Par LeJournaldesArts.fr (avec AFP) · lejournaldesarts.fr

Le 5 février 2023 - 683 mots

LIÈGE / BELGIQUE

Plus de 200 ans après Waterloo, des ossements de soldats morts sur le champ de bataille continuent de refaire surface, offrant une matière de travail exceptionnelle aux scientifiques et experts belges passionnés par cet épisode de l'Histoire.

Deux crânes, trois fémurs, des os coxaux - de la zone hanche/bassin - ayant vraisemblablement appartenu à quatre combattants ; « une telle quantité d'ossements c'est vraiment unique ! », s'exclame l'historien Bernard Wilkin, devant une table d'autopsie de l'Institut de médecine légale de Liège (est). Ils sont là pour subir une série d'analyses censée déterminer notamment la région d'origine des soldats.

Le défi est de taille : une demi-douzaine de nationalités européennes ont pris part à cette bataille qui a fait quelque 20 000 morts le 18 juin 1815, à 20 km au sud de Bruxelles. Il s'agit de l'une des pires confrontations armées de l'Histoire, qui a mis fin aux rêves de grand empire de Napoléon Bonaparte.

Les conditions dans lesquelles ces ossements ont été découverts sont assez cocasses. Ils n'ont pas été exhumés lors de fouilles archéologiques, comme celles qui ont permis de reconstituer un squelette humain complet, l'été dernier, non loin de l'ancien hôpital de campagne établi à l'époque par le duc de Wellington pour les Alliés opposés aux armées napoléoniennes.

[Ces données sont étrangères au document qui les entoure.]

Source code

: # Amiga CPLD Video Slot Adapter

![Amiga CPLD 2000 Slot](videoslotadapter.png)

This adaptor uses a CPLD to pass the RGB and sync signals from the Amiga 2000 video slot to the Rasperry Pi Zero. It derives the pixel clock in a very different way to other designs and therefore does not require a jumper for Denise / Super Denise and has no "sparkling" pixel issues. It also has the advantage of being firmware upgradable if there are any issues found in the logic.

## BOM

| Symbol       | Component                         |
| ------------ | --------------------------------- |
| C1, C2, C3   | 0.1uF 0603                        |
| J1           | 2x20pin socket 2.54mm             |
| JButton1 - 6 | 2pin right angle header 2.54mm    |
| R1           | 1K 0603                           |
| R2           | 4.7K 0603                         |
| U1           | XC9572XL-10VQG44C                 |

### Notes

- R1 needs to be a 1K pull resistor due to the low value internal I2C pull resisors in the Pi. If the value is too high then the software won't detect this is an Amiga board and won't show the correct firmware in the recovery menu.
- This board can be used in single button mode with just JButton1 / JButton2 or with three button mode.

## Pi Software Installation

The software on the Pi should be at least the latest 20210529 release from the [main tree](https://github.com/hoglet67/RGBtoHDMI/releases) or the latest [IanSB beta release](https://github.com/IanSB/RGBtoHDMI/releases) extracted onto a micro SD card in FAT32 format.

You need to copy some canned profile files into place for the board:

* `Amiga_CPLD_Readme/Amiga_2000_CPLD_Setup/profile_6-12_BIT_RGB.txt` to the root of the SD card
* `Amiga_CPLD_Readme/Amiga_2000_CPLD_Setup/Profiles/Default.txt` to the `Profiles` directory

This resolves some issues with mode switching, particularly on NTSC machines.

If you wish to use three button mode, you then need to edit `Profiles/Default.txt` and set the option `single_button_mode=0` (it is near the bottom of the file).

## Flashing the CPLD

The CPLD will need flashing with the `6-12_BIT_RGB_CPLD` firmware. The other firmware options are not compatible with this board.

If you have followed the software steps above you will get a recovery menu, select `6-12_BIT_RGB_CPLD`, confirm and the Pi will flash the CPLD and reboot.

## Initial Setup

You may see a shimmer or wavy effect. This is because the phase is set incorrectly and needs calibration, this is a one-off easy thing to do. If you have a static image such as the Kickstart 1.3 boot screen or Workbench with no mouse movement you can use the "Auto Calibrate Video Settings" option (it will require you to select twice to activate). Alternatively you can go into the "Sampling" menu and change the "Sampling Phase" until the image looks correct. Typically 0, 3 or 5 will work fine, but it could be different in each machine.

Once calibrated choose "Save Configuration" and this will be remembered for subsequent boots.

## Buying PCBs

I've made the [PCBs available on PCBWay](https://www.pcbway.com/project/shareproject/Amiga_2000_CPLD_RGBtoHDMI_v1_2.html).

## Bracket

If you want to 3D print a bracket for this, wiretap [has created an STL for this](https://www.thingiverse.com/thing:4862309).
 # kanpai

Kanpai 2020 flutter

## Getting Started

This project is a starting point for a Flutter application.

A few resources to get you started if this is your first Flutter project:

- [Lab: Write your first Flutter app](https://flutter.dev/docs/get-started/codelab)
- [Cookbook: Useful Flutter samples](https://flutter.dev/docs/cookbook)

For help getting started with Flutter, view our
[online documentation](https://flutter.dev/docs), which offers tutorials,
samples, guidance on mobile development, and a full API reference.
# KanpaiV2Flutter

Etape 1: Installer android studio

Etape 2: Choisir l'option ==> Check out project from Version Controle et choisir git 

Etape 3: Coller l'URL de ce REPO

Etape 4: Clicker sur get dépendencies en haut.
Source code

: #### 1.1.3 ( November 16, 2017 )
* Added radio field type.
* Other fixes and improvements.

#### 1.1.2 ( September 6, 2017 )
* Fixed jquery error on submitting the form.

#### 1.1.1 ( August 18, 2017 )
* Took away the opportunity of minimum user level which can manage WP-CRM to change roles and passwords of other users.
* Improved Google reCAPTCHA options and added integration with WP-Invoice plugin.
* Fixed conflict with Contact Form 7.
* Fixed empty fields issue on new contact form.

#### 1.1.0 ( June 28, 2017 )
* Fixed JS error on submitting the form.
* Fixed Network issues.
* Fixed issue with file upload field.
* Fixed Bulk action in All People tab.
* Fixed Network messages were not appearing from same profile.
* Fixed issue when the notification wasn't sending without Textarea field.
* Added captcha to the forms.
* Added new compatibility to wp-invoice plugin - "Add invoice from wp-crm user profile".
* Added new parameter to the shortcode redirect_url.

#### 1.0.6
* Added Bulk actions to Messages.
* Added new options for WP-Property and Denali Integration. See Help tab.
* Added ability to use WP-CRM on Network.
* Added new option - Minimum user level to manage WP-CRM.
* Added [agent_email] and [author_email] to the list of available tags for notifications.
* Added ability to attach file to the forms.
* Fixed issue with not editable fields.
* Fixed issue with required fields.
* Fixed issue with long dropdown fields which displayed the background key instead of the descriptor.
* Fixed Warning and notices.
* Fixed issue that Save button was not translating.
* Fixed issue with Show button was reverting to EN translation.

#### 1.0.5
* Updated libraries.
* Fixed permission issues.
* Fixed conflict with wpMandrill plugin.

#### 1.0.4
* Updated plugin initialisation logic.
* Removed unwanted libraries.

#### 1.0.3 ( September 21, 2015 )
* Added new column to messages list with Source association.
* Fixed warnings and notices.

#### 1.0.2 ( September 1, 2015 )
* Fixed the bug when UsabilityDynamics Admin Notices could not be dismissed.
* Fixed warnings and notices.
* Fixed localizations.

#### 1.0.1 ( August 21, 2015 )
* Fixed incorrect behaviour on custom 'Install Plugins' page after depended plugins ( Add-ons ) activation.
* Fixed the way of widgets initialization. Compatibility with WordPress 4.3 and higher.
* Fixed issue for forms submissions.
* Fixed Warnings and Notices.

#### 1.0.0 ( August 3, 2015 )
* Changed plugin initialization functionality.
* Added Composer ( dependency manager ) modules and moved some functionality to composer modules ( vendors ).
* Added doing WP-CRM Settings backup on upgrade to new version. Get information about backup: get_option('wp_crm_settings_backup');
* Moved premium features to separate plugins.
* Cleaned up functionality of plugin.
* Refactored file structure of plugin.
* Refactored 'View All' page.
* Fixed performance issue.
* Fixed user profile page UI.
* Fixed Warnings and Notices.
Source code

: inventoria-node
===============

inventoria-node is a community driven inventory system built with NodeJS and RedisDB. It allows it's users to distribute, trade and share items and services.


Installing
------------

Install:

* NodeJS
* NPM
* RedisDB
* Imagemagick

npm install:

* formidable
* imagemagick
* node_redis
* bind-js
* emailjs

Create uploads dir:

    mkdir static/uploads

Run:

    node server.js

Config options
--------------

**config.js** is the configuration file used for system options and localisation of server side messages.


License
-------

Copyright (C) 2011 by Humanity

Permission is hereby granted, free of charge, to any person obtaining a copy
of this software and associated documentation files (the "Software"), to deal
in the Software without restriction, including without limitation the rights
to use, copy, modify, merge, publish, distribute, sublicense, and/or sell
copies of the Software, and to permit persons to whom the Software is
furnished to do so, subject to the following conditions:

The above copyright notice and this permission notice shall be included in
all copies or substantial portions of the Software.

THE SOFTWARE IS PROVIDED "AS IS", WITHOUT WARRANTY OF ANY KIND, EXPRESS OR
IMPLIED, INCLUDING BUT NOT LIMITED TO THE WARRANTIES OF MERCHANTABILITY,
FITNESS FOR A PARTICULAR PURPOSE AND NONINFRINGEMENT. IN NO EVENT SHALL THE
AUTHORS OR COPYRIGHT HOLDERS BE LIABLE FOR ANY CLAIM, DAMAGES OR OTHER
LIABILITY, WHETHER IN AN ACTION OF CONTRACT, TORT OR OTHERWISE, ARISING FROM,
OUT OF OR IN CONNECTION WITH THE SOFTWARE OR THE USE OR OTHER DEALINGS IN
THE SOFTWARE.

C'est lors d'une conférence sur Waterloo donnée fin 2022 par M. Wilkin qu'un homme a confié son secret à cet historien travaillant pour les Archives de l'Etat belge.

« J'ai des Prussiens dans mon grenier »

« Ce Monsieur d'un certain âge est venu me trouver à la fin et m'a dit "Mr Wilkin, j'ai des Prussiens dans mon grenier" », relate ce dernier en souriant. « Il m'a montré des photos sur son smartphone, m'a expliqué qu'on lui avait donné ces ossements pour qu'il les expose (...), ce qu'il avait refusé pour des raisons éthiques ». Les restes humains sont donc restés cachés. La rencontre avec un tel expert de la grande bataille aurait servi de déclic. « Il s'est dit que j'étais peut-être la bonne personne pour leur trouver une sépulture décente, les analyser, en tout cas faire quelque chose de cohérent », poursuit M. Wilkin.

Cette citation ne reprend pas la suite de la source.